Au regard de ces faits, les partis qui proposent de poursuivre la croissance économique « comme si de rien n’était », recommandent en fait un suicide collectif : ils proposent d’aggraver les causes du changement climatique et de l’extinction de la biodiversité. Alors que nous allons dans le mur, ils nous invitent à appuyer sur l’accélérateur. Notre maison brûle, et ils proposent d’éteindre l’incendie avec un lance-flamme ! Il en va de même de toutes les sornettes sur la « croissance verte » ou de « l’écologie de production » qui sont des oxymores et des impostures au regard des données physiques sur le lien entre augmentation de la consommation d’énergie et de matière et croissance économique. Aujourd’hui, la croissance apparaît bien comme le problème. Elle n’est pas la solution. Un « découplage » absolu, total, mondial, rapide et pérenne, entre croissance du PIB et énergie, ou entre croissance et émissions de gaz à effet de serre, n’a jamais été constaté et aucun miracle technologique ne rend une telle perspective crédible dans l’horizon du temps de la « fenêtre d’action » limitée à une décennie qui découle du rapport du GIEC. Sans même parler des quatre autres limites planétaires déjà dépassées, qui peut croire qu’il est possible de diviser par 2 nos émissions de gaz à effet de serre d’ici 9 ans, et par 6 ou 8 en 30 ans, en poursuivant l’objectif de hausse du PIB ? 

« Vous ne parlez que de croissance économique verte et durable, parce que vous avez très peur d’être impopulaires. Vous ne parlez que de poursuivre les mêmes mauvaises idées qui nous ont mis dans cette situation, alors que la seule réaction logique à faire est de tirer sur le frein à main. Vous n’êtes pas assez matures pour dire les choses comme elles sont. » résumait très justement Greta Thunberg à la COP 24 en 2018.

2. Constat implacable n°2 : la croissance ne fait pas le bonheur, au contraire, elle est synonyme d’explosion des inégalités et de frustrations

La promesse d’amélioration de la vie par la croissance du PIB, constamment renouvelée à chaque élection, basée sur le triptyque « croissance = emplois = redistribution des richesses » est démentie par les faits depuis les années 70, sauf pour les 1 à 5% des plus riches.
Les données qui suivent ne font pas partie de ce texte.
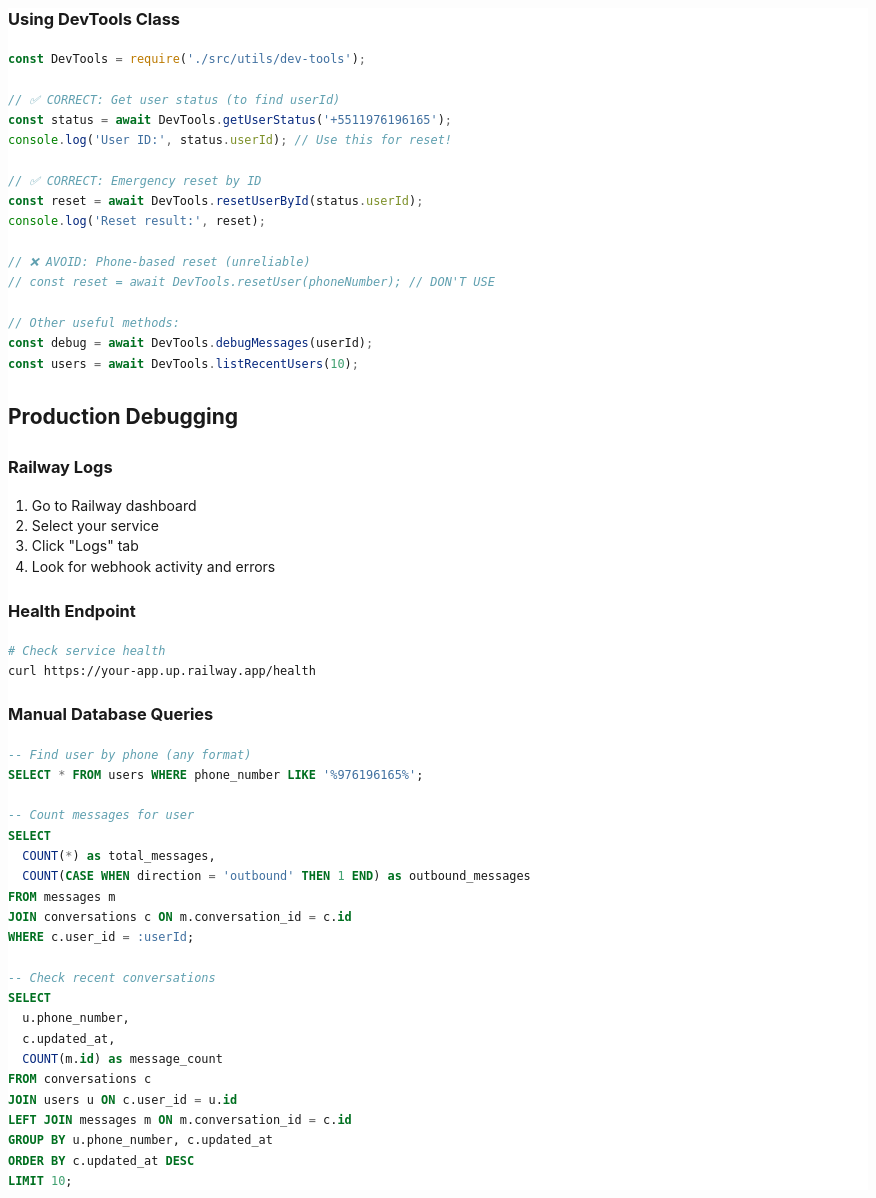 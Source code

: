 ### Using DevTools Class

```javascript
const DevTools = require('./src/utils/dev-tools');

// ✅ CORRECT: Get user status (to find userId)
const status = await DevTools.getUserStatus('+5511976196165');
console.log('User ID:', status.userId); // Use this for reset!

// ✅ CORRECT: Emergency reset by ID
const reset = await DevTools.resetUserById(status.userId);
console.log('Reset result:', reset);

// ❌ AVOID: Phone-based reset (unreliable)
// const reset = await DevTools.resetUser(phoneNumber); // DON'T USE

// Other useful methods:
const debug = await DevTools.debugMessages(userId);
const users = await DevTools.listRecentUsers(10);
```

## Production Debugging

### Railway Logs
1. Go to Railway dashboard
2. Select your service
3. Click "Logs" tab
4. Look for webhook activity and errors

### Health Endpoint
```bash
# Check service health
curl https://your-app.up.railway.app/health
```

### Manual Database Queries

```sql
-- Find user by phone (any format)
SELECT * FROM users WHERE phone_number LIKE '%976196165%';

-- Count messages for user
SELECT 
  COUNT(*) as total_messages,
  COUNT(CASE WHEN direction = 'outbound' THEN 1 END) as outbound_messages
FROM messages m
JOIN conversations c ON m.conversation_id = c.id
WHERE c.user_id = :userId;

-- Check recent conversations
SELECT 
  u.phone_number,
  c.updated_at,
  COUNT(m.id) as message_count
FROM conversations c
JOIN users u ON c.user_id = u.id
LEFT JOIN messages m ON m.conversation_id = c.id
GROUP BY u.phone_number, c.updated_at
ORDER BY c.updated_at DESC
LIMIT 10;
```
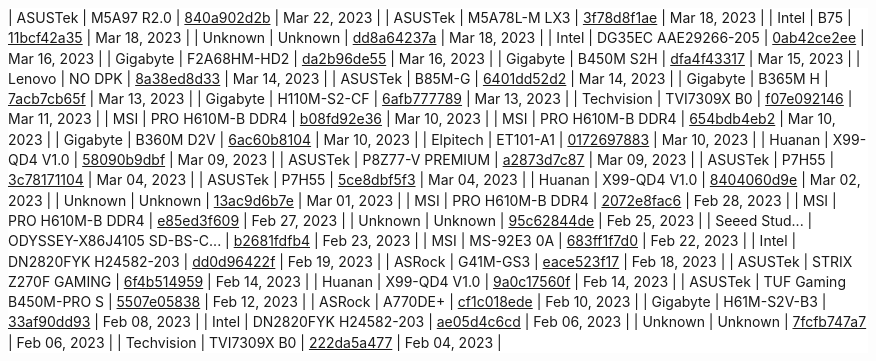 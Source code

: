 | ASUSTek       | M5A97 R2.0                  | [840a902d2b](https://bsd-hardware.info/?probe=840a902d2b) | Mar 22, 2023 |
| ASUSTek       | M5A78L-M LX3                | [3f78d8f1ae](https://bsd-hardware.info/?probe=3f78d8f1ae) | Mar 18, 2023 |
| Intel         | B75                         | [11bcf42a35](https://bsd-hardware.info/?probe=11bcf42a35) | Mar 18, 2023 |
| Unknown       | Unknown                     | [dd8a64237a](https://bsd-hardware.info/?probe=dd8a64237a) | Mar 18, 2023 |
| Intel         | DG35EC AAE29266-205         | [0ab42ce2ee](https://bsd-hardware.info/?probe=0ab42ce2ee) | Mar 16, 2023 |
| Gigabyte      | F2A68HM-HD2                 | [da2b96de55](https://bsd-hardware.info/?probe=da2b96de55) | Mar 16, 2023 |
| Gigabyte      | B450M S2H                   | [dfa4f43317](https://bsd-hardware.info/?probe=dfa4f43317) | Mar 15, 2023 |
| Lenovo        | NO DPK                      | [8a38ed8d33](https://bsd-hardware.info/?probe=8a38ed8d33) | Mar 14, 2023 |
| ASUSTek       | B85M-G                      | [6401dd52d2](https://bsd-hardware.info/?probe=6401dd52d2) | Mar 14, 2023 |
| Gigabyte      | B365M H                     | [7acb7cb65f](https://bsd-hardware.info/?probe=7acb7cb65f) | Mar 13, 2023 |
| Gigabyte      | H110M-S2-CF                 | [6afb777789](https://bsd-hardware.info/?probe=6afb777789) | Mar 13, 2023 |
| Techvision    | TVI7309X B0                 | [f07e092146](https://bsd-hardware.info/?probe=f07e092146) | Mar 11, 2023 |
| MSI           | PRO H610M-B DDR4            | [b08fd92e36](https://bsd-hardware.info/?probe=b08fd92e36) | Mar 10, 2023 |
| MSI           | PRO H610M-B DDR4            | [654bdb4eb2](https://bsd-hardware.info/?probe=654bdb4eb2) | Mar 10, 2023 |
| Gigabyte      | B360M D2V                   | [6ac60b8104](https://bsd-hardware.info/?probe=6ac60b8104) | Mar 10, 2023 |
| Elpitech      | ET101-A1                    | [0172697883](https://bsd-hardware.info/?probe=0172697883) | Mar 10, 2023 |
| Huanan        | X99-QD4 V1.0                | [58090b9dbf](https://bsd-hardware.info/?probe=58090b9dbf) | Mar 09, 2023 |
| ASUSTek       | P8Z77-V PREMIUM             | [a2873d7c87](https://bsd-hardware.info/?probe=a2873d7c87) | Mar 09, 2023 |
| ASUSTek       | P7H55                       | [3c78171104](https://bsd-hardware.info/?probe=3c78171104) | Mar 04, 2023 |
| ASUSTek       | P7H55                       | [5ce8dbf5f3](https://bsd-hardware.info/?probe=5ce8dbf5f3) | Mar 04, 2023 |
| Huanan        | X99-QD4 V1.0                | [8404060d9e](https://bsd-hardware.info/?probe=8404060d9e) | Mar 02, 2023 |
| Unknown       | Unknown                     | [13ac9d6b7e](https://bsd-hardware.info/?probe=13ac9d6b7e) | Mar 01, 2023 |
| MSI           | PRO H610M-B DDR4            | [2072e8fac6](https://bsd-hardware.info/?probe=2072e8fac6) | Feb 28, 2023 |
| MSI           | PRO H610M-B DDR4            | [e85ed3f609](https://bsd-hardware.info/?probe=e85ed3f609) | Feb 27, 2023 |
| Unknown       | Unknown                     | [95c62844de](https://bsd-hardware.info/?probe=95c62844de) | Feb 25, 2023 |
| Seeed Stud... | ODYSSEY-X86J4105 SD-BS-C... | [b2681fdfb4](https://bsd-hardware.info/?probe=b2681fdfb4) | Feb 23, 2023 |
| MSI           | MS-92E3 0A                  | [683ff1f7d0](https://bsd-hardware.info/?probe=683ff1f7d0) | Feb 22, 2023 |
| Intel         | DN2820FYK H24582-203        | [dd0d96422f](https://bsd-hardware.info/?probe=dd0d96422f) | Feb 19, 2023 |
| ASRock        | G41M-GS3                    | [eace523f17](https://bsd-hardware.info/?probe=eace523f17) | Feb 18, 2023 |
| ASUSTek       | STRIX Z270F GAMING          | [6f4b514959](https://bsd-hardware.info/?probe=6f4b514959) | Feb 14, 2023 |
| Huanan        | X99-QD4 V1.0                | [9a0c17560f](https://bsd-hardware.info/?probe=9a0c17560f) | Feb 14, 2023 |
| ASUSTek       | TUF Gaming B450M-PRO S      | [5507e05838](https://bsd-hardware.info/?probe=5507e05838) | Feb 12, 2023 |
| ASRock        | A770DE+                     | [cf1c018ede](https://bsd-hardware.info/?probe=cf1c018ede) | Feb 10, 2023 |
| Gigabyte      | H61M-S2V-B3                 | [33af90dd93](https://bsd-hardware.info/?probe=33af90dd93) | Feb 08, 2023 |
| Intel         | DN2820FYK H24582-203        | [ae05d4c6cd](https://bsd-hardware.info/?probe=ae05d4c6cd) | Feb 06, 2023 |
| Unknown       | Unknown                     | [7fcfb747a7](https://bsd-hardware.info/?probe=7fcfb747a7) | Feb 06, 2023 |
| Techvision    | TVI7309X B0                 | [222da5a477](https://bsd-hardware.info/?probe=222da5a477) | Feb 04, 2023 | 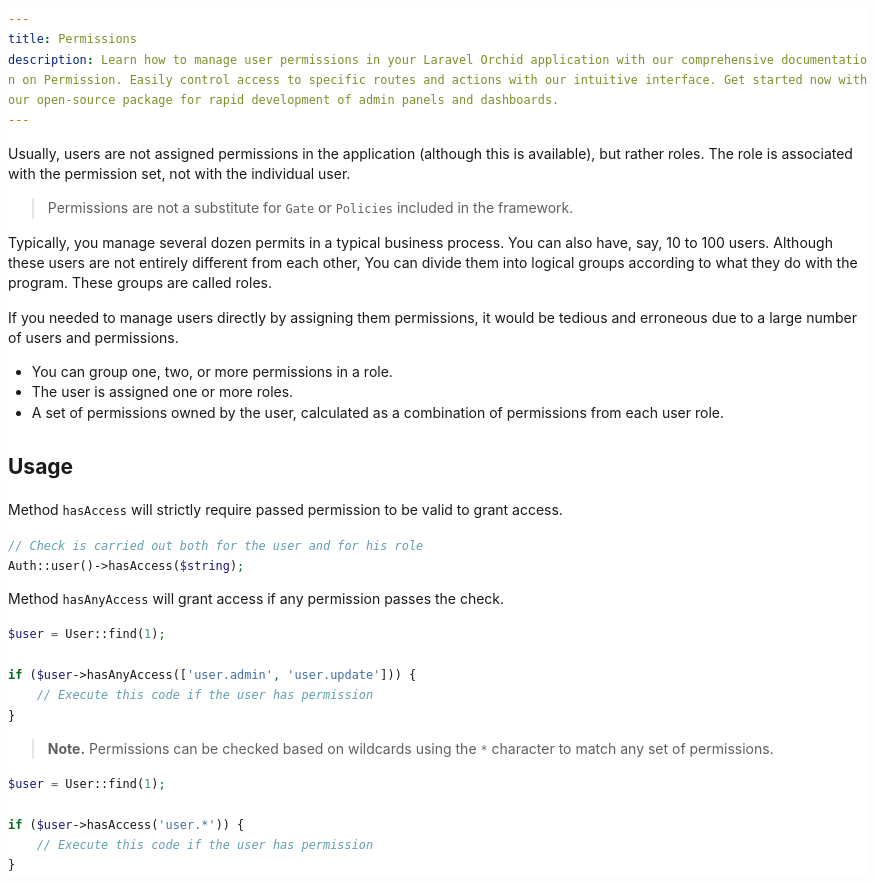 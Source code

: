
 ```yaml
---
title: Permissions
description: Learn how to manage user permissions in your Laravel Orchid application with our comprehensive documentation on Permission. Easily control access to specific routes and actions with our intuitive interface. Get started now with our open-source package for rapid development of admin panels and dashboards.
---
```


Usually, users are not assigned permissions in the application (although this is available), but rather roles. The role is associated with the permission set, not with the individual user.

> Permissions are not a substitute for `Gate` or `Policies` included in the framework.

Typically, you manage several dozen permits in a typical business process.
You can also have, say, 10 to 100 users.
Although these users are not entirely different from each other,
You can divide them into logical groups according to what they do with the program.
These groups are called roles.

If you needed to manage users directly by assigning them permissions,
it would be tedious and erroneous
due to a large number of users and permissions.


- You can group one, two, or more permissions in a role.
- The user is assigned one or more roles.
- A set of permissions owned by the user,
 calculated as a combination of permissions from each user role.


## Usage

Method `hasAccess` will strictly require passed permission to be valid to grant access.

```php
// Check is carried out both for the user and for his role
Auth::user()->hasAccess($string);
```

Method `hasAnyAccess` will grant access if any permission passes the check.

```php
$user = User::find(1);

if ($user->hasAnyAccess(['user.admin', 'user.update'])) {
    // Execute this code if the user has permission
}
```

> **Note.** Permissions can be checked based on wildcards using the `*` character to match any set of permissions.

```php
$user = User::find(1);

if ($user->hasAccess('user.*')) {
    // Execute this code if the user has permission
}
```
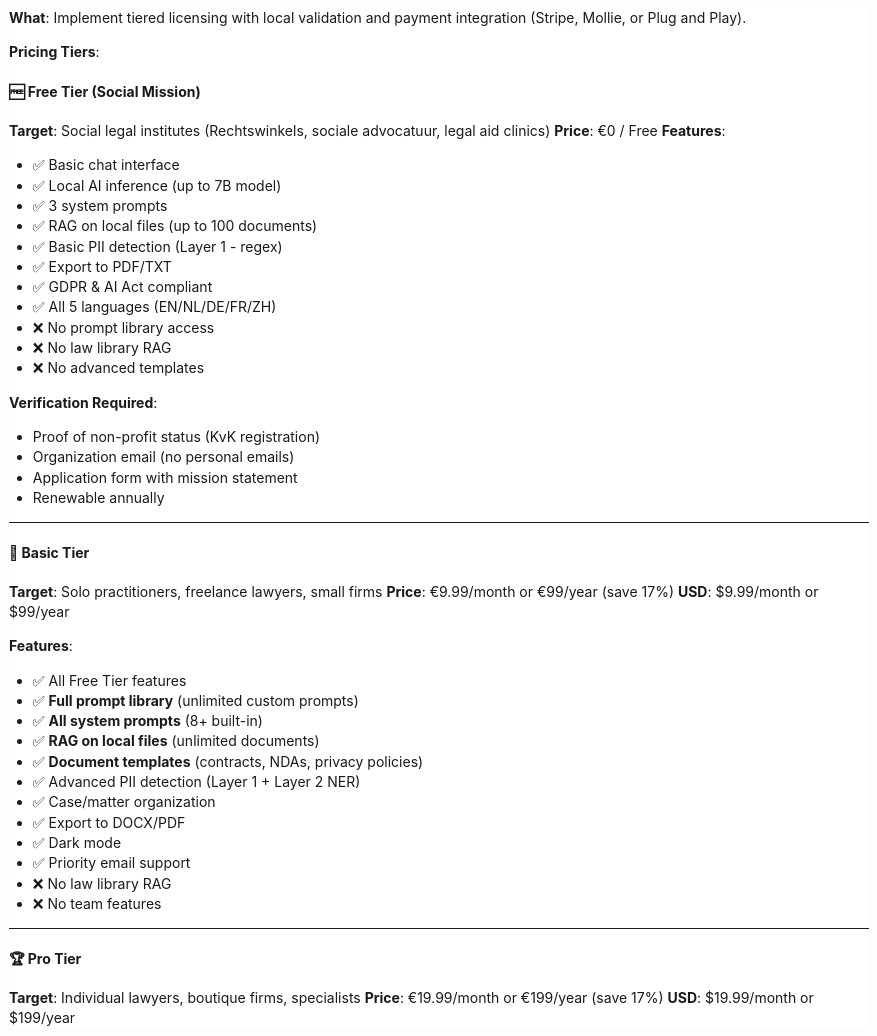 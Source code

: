 **What**: Implement tiered licensing with local validation and payment integration (Stripe, Mollie, or Plug and Play).

**Pricing Tiers**:

#### 🆓 **Free Tier** (Social Mission)
**Target**: Social legal institutes (Rechtswinkels, sociale advocatuur, legal aid clinics)
**Price**: €0 / Free
**Features**:
- ✅ Basic chat interface
- ✅ Local AI inference (up to 7B model)
- ✅ 3 system prompts
- ✅ RAG on local files (up to 100 documents)
- ✅ Basic PII detection (Layer 1 - regex)
- ✅ Export to PDF/TXT
- ✅ GDPR & AI Act compliant
- ✅ All 5 languages (EN/NL/DE/FR/ZH)
- ❌ No prompt library access
- ❌ No law library RAG
- ❌ No advanced templates

**Verification Required**:
- Proof of non-profit status (KvK registration)
- Organization email (no personal emails)
- Application form with mission statement
- Renewable annually

---

#### 💼 **Basic Tier**
**Target**: Solo practitioners, freelance lawyers, small firms
**Price**: €9.99/month or €99/year (save 17%)
**USD**: $9.99/month or $99/year

**Features**:
- ✅ All Free Tier features
- ✅ **Full prompt library** (unlimited custom prompts)
- ✅ **All system prompts** (8+ built-in)
- ✅ **RAG on local files** (unlimited documents)
- ✅ **Document templates** (contracts, NDAs, privacy policies)
- ✅ Advanced PII detection (Layer 1 + Layer 2 NER)
- ✅ Case/matter organization
- ✅ Export to DOCX/PDF
- ✅ Dark mode
- ✅ Priority email support
- ❌ No law library RAG
- ❌ No team features

---

#### 🏆 **Pro Tier**
**Target**: Individual lawyers, boutique firms, specialists
**Price**: €19.99/month or €199/year (save 17%)
**USD**: $19.99/month or $199/year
Cette promesse prospère sur une mythologie : celle du prétendu âge d’or des « Trente Glorieuses », fondé sur la forte croissance de la consommation des énergies fossiles et qui cachait un envers du décor : la « grande accélération » dans la destruction de la nature.

La croissance du PIB repose ET sur la destruction de la nature ET sur l’exploitation des humains. Elle est par nature inégalitaire (à l’échelle internationale entre pays, comme au sein des pays). L’augmentation des PIB et l’augmentation indécente des inégalités sont liées.

La croissance n’est plus, depuis des décennies, créatrice d’emplois, mais de précarité́, d’augmentation de la pauvreté́. La corrélation entre croissance du PIB et emplois n’est plus constatée depuis 10 ans dans tous les pays de l’OCDE, les années 2000 aux Etats-Unis, 20 ans dans la Zone Euro, 10 ans en France … 80% de la croissance bénéficie à une infime minorité de la population. En France, ces dernières années, le PIB a augmenté quand le « pouvoir d’achat » baissait. C’est aussi au nom de la croissance qu’ont été délocalisées nombre d’industries. Le lien entre croissance et financement de la protection sociale, souvent énoncé pour justifier le bien fondé de l’objectif de « croître » est lui aussi contestable : l’État providence et la Sécu ont précisément été créés lors de périodes de croissance faible ; la croissance forte ou modérée de ces dernières années n’a pas empêché la réduction de l’état social, mais a au contraire servi à la justifier ; la croissance joue un rôle marginal comparé aux paramètres structurels des politiques sociales (démographie, partage de la valeur ajoutée, niveau d’éducation, état de santé de la population…) ; enfin le ruissellement n’existe pas !

C’est au nom de la croissance à tout crin et de l’efficacité économique que les inégalités ont été inscrites dans la géographie des territoires et minent désormais le modèle républicain : grands ensembles ségrégués aux cadres de vie dégradés, territoires ruraux relégués, fermetures de services publics dans les territoires « non rentables », fuite en avant dans le « grand » et concentration des richesses dans les métropoles embouteillées, standardisation et uniformisation des paysages urbains qui enlaidissent la France (centres commerciaux, zones d’activités, ronds points…). 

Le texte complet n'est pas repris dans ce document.